Page 1 of 3

SQUINT 3, Sparse Quad Union Indexed Nibble Trie

Posted: Sun Jul 10, 2022 1:05 am
by idle
Image
Image
Image

Squint 3.2.2 b2
Added Merge so writes and enumerations aren't blocked from each other
This will later facilitate Acid gets and writes during enumerations, where
gets are immediate
writes are immediate
enumerations are immediate in respect to existing keys being updated during an enumeration

Squint 3.2
Added Binary key functions and an optional Hash in numeric for large keys
added basic example of binary keys and hash (hat)

Squint 3.1.4
PB 6.03 x86/x64 asm and c backend, Arm 32/64 Pi3 and PI4
Added thread safe fences for lock free reads and writes, This has slowed it down by half but there was still a chance it would step on itself and crash, the memory fences have hopefully alleviated it.
It now works on Raspberry PI4 and Pi3
added comments

squint is a versatile structure it can be used to replace both maps and lists. you can even mix numeric keys with string keys in the same squint trie and keys can be Unicode, UtF8, Ascii, integers or binary

Its an ideal structure for implementing a key / pair store, it provides indexing and prefiix queries, with its output in Lexographic sorted order.
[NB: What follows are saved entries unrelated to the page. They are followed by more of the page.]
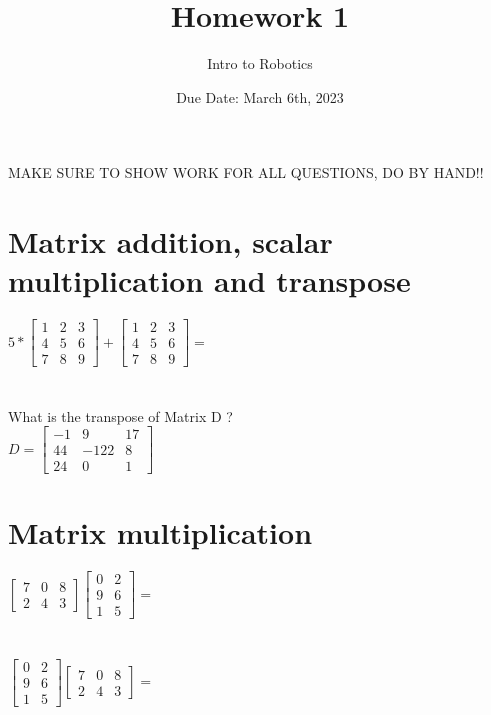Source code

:\documentclass{article}
\title{Homework 1}
\author{Intro to Robotics}
\date{Due Date: March 6th, 2023}
\begin{document}
\maketitle
MAKE SURE TO SHOW WORK FOR ALL QUESTIONS, DO BY HAND!!
\section{Matrix addition, scalar multiplication and transpose}
$5*
\begin{bmatrix}
1 & 2 & 3\\
4 & 5 & 6\\
7 & 8 & 9
\end{bmatrix}+
\begin{bmatrix}
1 & 2 & 3\\
4 & 5 & 6\\
7 & 8 & 9
\end{bmatrix} =$\\\\\\

What is the transpose of Matrix D ?\\
$D=
\begin{bmatrix}
-1 & 9 & 17\\
44 & -122 & 8 \\
24 & 0 & 1
\end{bmatrix}$ 

\section{Matrix multiplication}
$\begin{bmatrix}
7 & 0 & 8\\
2 & 4 & 3
\end{bmatrix}
\begin{bmatrix}
0 & 2 \\
9 & 6 \\
1 & 5
\end{bmatrix} = $\\\\\\

$\begin{bmatrix}
0 & 2 \\
9 & 6 \\
1 & 5
\end{bmatrix}
\begin{bmatrix}
7 & 0 & 8\\
2 & 4 & 3
\end{bmatrix} = $\\\\\\
\end{document}

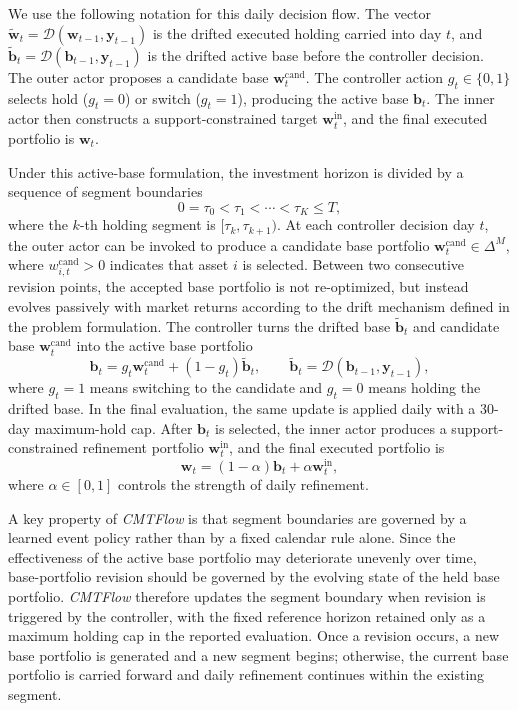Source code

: \documentclass[letterpaper]{article} %
\begin{document}
We use the following notation for this daily decision flow. The vector \(\tilde{\mathbf{w}}_t=\mathcal{D}(\mathbf{w}_{t-1},\mathbf{y}_{t-1})\) is the drifted executed holding carried into day \(t\), and \(\tilde{\mathbf{b}}_t=\mathcal{D}(\mathbf{b}_{t-1},\mathbf{y}_{t-1})\) is the drifted active base before the controller decision. The outer actor proposes a candidate base \(\mathbf{w}_t^{\mathrm{cand}}\). The controller action \(g_t\in\{0,1\}\) selects hold (\(g_t=0\)) or switch (\(g_t=1\)), producing the active base \(\mathbf{b}_t\). The inner actor then constructs a support-constrained target \(\mathbf{w}_t^{\mathrm{in}}\), and the final executed portfolio is \(\mathbf{w}_t\).

Under this active-base formulation, the investment horizon is divided by a sequence of segment boundaries
\[
0=\tau_0<\tau_1<\cdots<\tau_K\le T,
\]
where the \(k\)-th holding segment is \([\tau_k,\tau_{k+1})\). At each controller decision day \(t\), the outer actor can be invoked to produce a candidate base portfolio \(\mathbf{w}_{t}^{\mathrm{cand}}\in\Delta^M\), where \(w_{i,t}^{\mathrm{cand}}>0\) indicates that asset \(i\) is selected. Between two consecutive revision points, the accepted base portfolio is not re-optimized, but instead evolves passively with market returns according to the drift mechanism defined in the problem formulation. The controller turns the drifted base \(\tilde{\mathbf{b}}_t\) and candidate base \(\mathbf{w}_t^{\mathrm{cand}}\) into the active base portfolio
\[
\mathbf{b}_t
=
g_t\mathbf{w}_t^{\mathrm{cand}}+(1-g_t)\tilde{\mathbf{b}}_t,
\qquad
\tilde{\mathbf{b}}_t=\mathcal{D}(\mathbf{b}_{t-1},\mathbf{y}_{t-1}),
\]
where \(g_t=1\) means switching to the candidate and \(g_t=0\) means holding the drifted base. In the final evaluation, the same update is applied daily with a 30-day maximum-hold cap. After \(\mathbf{b}_t\) is selected, the inner actor produces a support-constrained refinement portfolio \(\mathbf{w}_t^{\mathrm{in}}\), and the final executed portfolio is
\[
\mathbf{w}_t=(1-\alpha)\mathbf{b}_t+\alpha\mathbf{w}_t^{\mathrm{in}},
\]
where \(\alpha\in[0,1]\) controls the strength of daily refinement.

A key property of \textit{CMTFlow} is that segment boundaries are governed by a learned event policy rather than by a fixed calendar rule alone. Since the effectiveness of the active base portfolio may deteriorate unevenly over time, base-portfolio revision should be governed by the evolving state of the held base portfolio. \textit{CMTFlow} therefore updates the segment boundary when revision is triggered by the controller, with the fixed reference horizon retained only as a maximum holding cap in the reported evaluation. Once a revision occurs, a new base portfolio is generated and a new segment begins; otherwise, the current base portfolio is carried forward and daily refinement continues within the existing segment.
\end{document}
Tries are widely used in DB engines, IP tables, grep, regex and in languages like python to set and return multiple items from a function.

Squint3 is now reentrant enabling sub tries or collections, so not only can it be used as a replacement for maps and lists it can used like an in mem DB which allows you to to shortcut writes but only in a single writer thread.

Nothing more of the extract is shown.